Seasons for Growth has run twice in the school and helped youngsters deal with everything from divorce to the suicide of a parent. It is scheduled to run again soon.
All children benefit from the Creating Confident Kids materials, designed by Scottish teachers with the help of the School of Emotional Literacy's Elizabeth Morris and based on England's Seal (social and emotional aspects of learning) project.
Preston Street Primary has also completed its first community project, transforming a playground shelter.

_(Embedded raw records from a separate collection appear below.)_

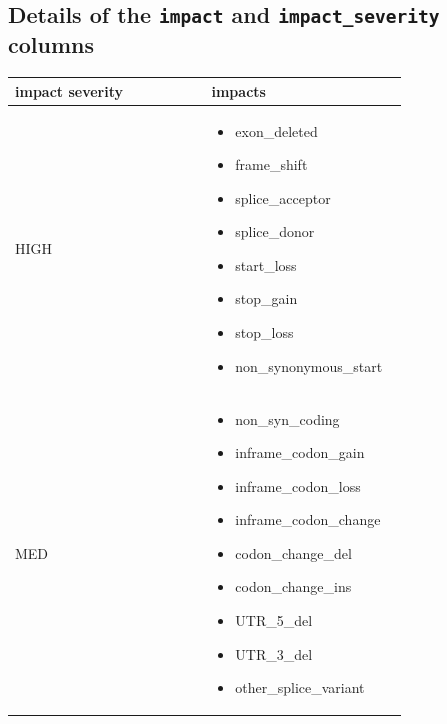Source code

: \documentclass[letterpaper,10pt,english]{sphinxmanual}
\begin{document}
\subsection{Details of the \texttt{impact} and \texttt{impact\_severity} columns}
\label{content/database_schema:details-of-the-impact-and-impact-severity-columns}
\begin{tabular}{|p{0.475\linewidth}|p{0.475\linewidth}|}
\hline
\textbf{
impact severity
} & \textbf{
impacts
}\\\hline

HIGH
 & \begin{itemize}
\item {} 
exon\_deleted

\item {} 
frame\_shift

\item {} 
splice\_acceptor

\item {} 
splice\_donor

\item {} 
start\_loss

\item {} 
stop\_gain

\item {} 
stop\_loss

\item {} 
non\_synonymous\_start

\end{itemize}
\\\hline

MED
 & \begin{itemize}
\item {} 
non\_syn\_coding

\item {} 
inframe\_codon\_gain

\item {} 
inframe\_codon\_loss

\item {} 
inframe\_codon\_change

\item {} 
codon\_change\_del

\item {} 
codon\_change\_ins

\item {} 
UTR\_5\_del

\item {} 
UTR\_3\_del

\item {} 
other\_splice\_variant


\end{itemize}
\end{tabular}
\end{document}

Before it looked like a 1950s toilet, says Ms Moore, and P7 pupil Zach Finney said it was "white, normal and horrible". After working with an artist to create a mosaic depicting playground games, it is now bright and colourful and "everybody loves it", says Reece Beveridge in P6.
The P7 pupils interviewed older members of the community to find out about the games they played at school, P1 pupils then did the drawings and everyone helped in making the mosaics.
The school's next community project will be to set up a community choir.
Staff are also being supported to improve their emotional health and wellbeing. Joyce Aitken, a teacher of 30 years' experience, has benefited from life coaching provided by Standard Life staff.
"Sometimes this job is very stressful, and it just takes someone who is emotionally detached from the situation to help you focus in on what is important," she says.
John Johnstone, a personnel manager at Standard Life, who coached Ms Aitken, says: "To work with professionals who are passionate about what they are doing is stimulating. To be part of helping them make a difference to something as meaningful as the emotional development of children is a privilege."
Ms Aitken has also been on the Confident Staff Confident Children course, along with learning assistants Jane Moffat and Audrey Boswell. The course, which includes a three-hour work-shadowing placement, aims to ensure those working with children have a positive outlook, are able to understand their own feelings and empathise with others.
"We had to think about what made us happy coming into work and what makes a child happy coming into school," says Ms Moffat. "They don't like it if their teacher is in a mood, just as we don't like it if they're in one."